Saturday, June 09, 2007

Two Physics-Puzzle Demos

Title: P.H.L.O.P.
Author: B. Kircher, C. Lyon, T. Nguyen
License: Freeware

Title: Crayon Physics
Author: Petri Purho
License: Freeware

This week, I am going to review two physics based puzzle games. Both are are concept/demo games. The first, PHLOP, is a DigiPen project. DigiPen is a school for games programmers located in the Seattle area. Every year, various student projects are released as freeware. Here are the 2006-2007 projects.

I have never been impressed with the DigiPen games. They are always oddly incomplete and buggy. There are some interesting ideas in these games, but they are never polished. I am often left wondering, "did they even play test this themselves?" Of course, I am sure that every history professor reading senior theses thinks something similar.

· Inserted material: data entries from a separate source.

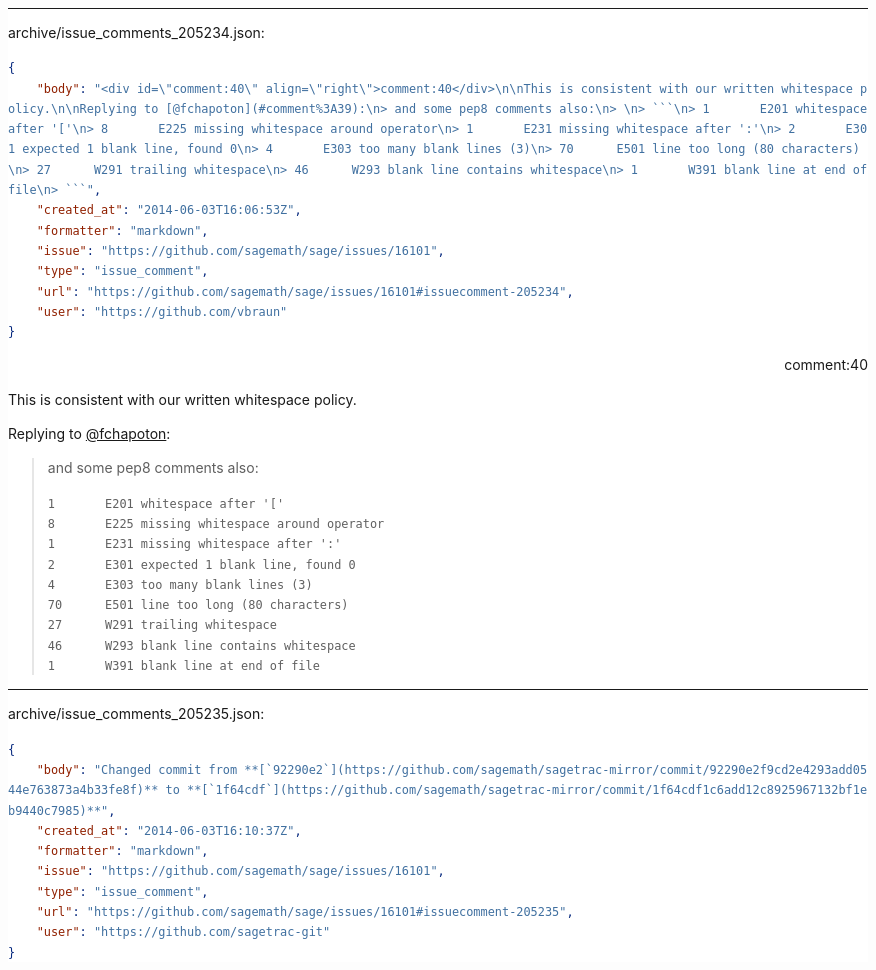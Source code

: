 

---

archive/issue_comments_205234.json:
```json
{
    "body": "<div id=\"comment:40\" align=\"right\">comment:40</div>\n\nThis is consistent with our written whitespace policy.\n\nReplying to [@fchapoton](#comment%3A39):\n> and some pep8 comments also:\n> \n> ```\n> 1       E201 whitespace after '['\n> 8       E225 missing whitespace around operator\n> 1       E231 missing whitespace after ':'\n> 2       E301 expected 1 blank line, found 0\n> 4       E303 too many blank lines (3)\n> 70      E501 line too long (80 characters)\n> 27      W291 trailing whitespace\n> 46      W293 blank line contains whitespace\n> 1       W391 blank line at end of file\n> ```",
    "created_at": "2014-06-03T16:06:53Z",
    "formatter": "markdown",
    "issue": "https://github.com/sagemath/sage/issues/16101",
    "type": "issue_comment",
    "url": "https://github.com/sagemath/sage/issues/16101#issuecomment-205234",
    "user": "https://github.com/vbraun"
}
```

<div id="comment:40" align="right">comment:40</div>

This is consistent with our written whitespace policy.

Replying to [@fchapoton](#comment%3A39):
> and some pep8 comments also:
> 
> ```
> 1       E201 whitespace after '['
> 8       E225 missing whitespace around operator
> 1       E231 missing whitespace after ':'
> 2       E301 expected 1 blank line, found 0
> 4       E303 too many blank lines (3)
> 70      E501 line too long (80 characters)
> 27      W291 trailing whitespace
> 46      W293 blank line contains whitespace
> 1       W391 blank line at end of file
> ```



---

archive/issue_comments_205235.json:
```json
{
    "body": "Changed commit from **[`92290e2`](https://github.com/sagemath/sagetrac-mirror/commit/92290e2f9cd2e4293add0544e763873a4b33fe8f)** to **[`1f64cdf`](https://github.com/sagemath/sagetrac-mirror/commit/1f64cdf1c6add12c8925967132bf1eb9440c7985)**",
    "created_at": "2014-06-03T16:10:37Z",
    "formatter": "markdown",
    "issue": "https://github.com/sagemath/sage/issues/16101",
    "type": "issue_comment",
    "url": "https://github.com/sagemath/sage/issues/16101#issuecomment-205235",
    "user": "https://github.com/sagetrac-git"
}
```
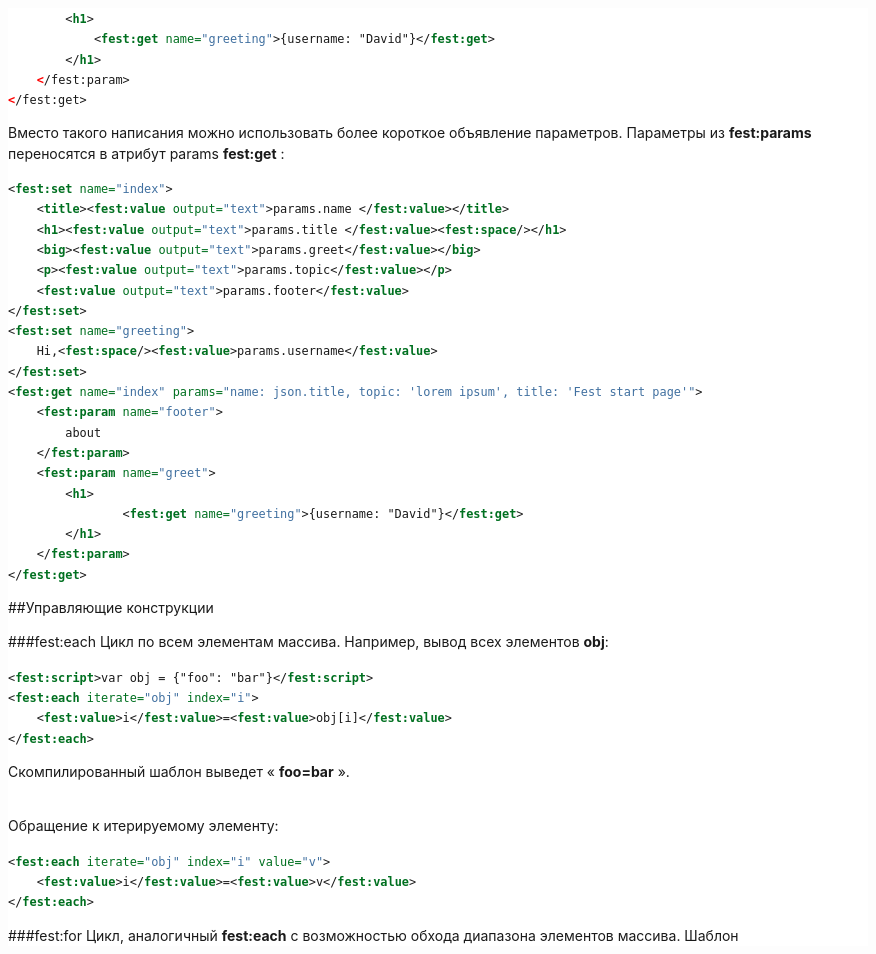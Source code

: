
 ```xml
		<h1>
			<fest:get name="greeting">{username: "David"}</fest:get>
		</h1>
	</fest:param>
</fest:get>
```

Вместо такого написания можно использовать более короткое объявление параметров. Параметры из **fest:params** переносятся в атрибут params **fest:get** :

```xml
<fest:set name="index">
	<title><fest:value output="text">params.name </fest:value></title>
	<h1><fest:value output="text">params.title </fest:value><fest:space/></h1>
	<big><fest:value output="text">params.greet</fest:value></big>
	<p><fest:value output="text">params.topic</fest:value></p>
	<fest:value output="text">params.footer</fest:value>
</fest:set>
<fest:set name="greeting">
	Hi,<fest:space/><fest:value>params.username</fest:value>
</fest:set>
<fest:get name="index" params="name: json.title, topic: 'lorem ipsum', title: 'Fest start page'">
	<fest:param name="footer">
		about
	</fest:param>
	<fest:param name="greet">
		<h1>
	        	<fest:get name="greeting">{username: "David"}</fest:get>
		</h1>
	</fest:param>
</fest:get>
```

##Управляющие конструкции

###fest:each
Цикл по всем элементам массива. Например, вывод всех элементов **obj**:

```xml
<fest:script>var obj = {"foo": "bar"}</fest:script>
<fest:each iterate="obj" index="i">
	<fest:value>i</fest:value>=<fest:value>obj[i]</fest:value>
</fest:each>
```

Скомпилированный шаблон выведет « **foo=bar** ». <br/><br/>

Обращение к итерируемому элементу:

```xml
<fest:each iterate="obj" index="i" value="v">
	<fest:value>i</fest:value>=<fest:value>v</fest:value>
</fest:each>
```

###fest:for
Цикл, аналогичный **fest:each** с возможностью обхода диапазона элементов массива. Шаблон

PHLOP is the first DigiPen game that impressed me. It was clearly inspired by Armadillo Run. At first, I almost dismissed it as a clone, but PHLOP contains some interesting new features. As in Armadillo Run, the goal is to use various struts and platforms to get the balls to the goal area. Two fun new features are gravity switches and magnets. When a ball hits a gravity switch, the direction of gravity changes, the screen rotates, and the ball starts falling in new direction. This is a great idea.

PHLOP has 40 levels, and any level can be accessed at any time. It has good graphics and audio. The physics model is decent, but not as good a Armadillo Run. As with other DigiPen games, there are missing elements. One is that it does not record which levels you have completed. The interface is quirky. Then there are little things like help screens that say "Todo: any help here". Given these omissions, I cannot fully endorse PHLOP. Still it is fun.

The other game is Crayon Physics. It is a "done-in-under-a-week game" so some leeway has to be given. The objective is to force the ball to each of the stars. To do this you draw boxes on the screen. Once completed, they fall. As they fall, the boxes push things about. On this this level, I used the blue box to push the ball next to the pillar. Next, using other boxes, the pillar can be tripped over the ball. Then pushing the ball to the star is easy.

The physics model is very good, and the crayon graphics are great. There are only seven levels which can be completed in any order. Crayon Physics is fun while it lasts. I wish there was a level editor.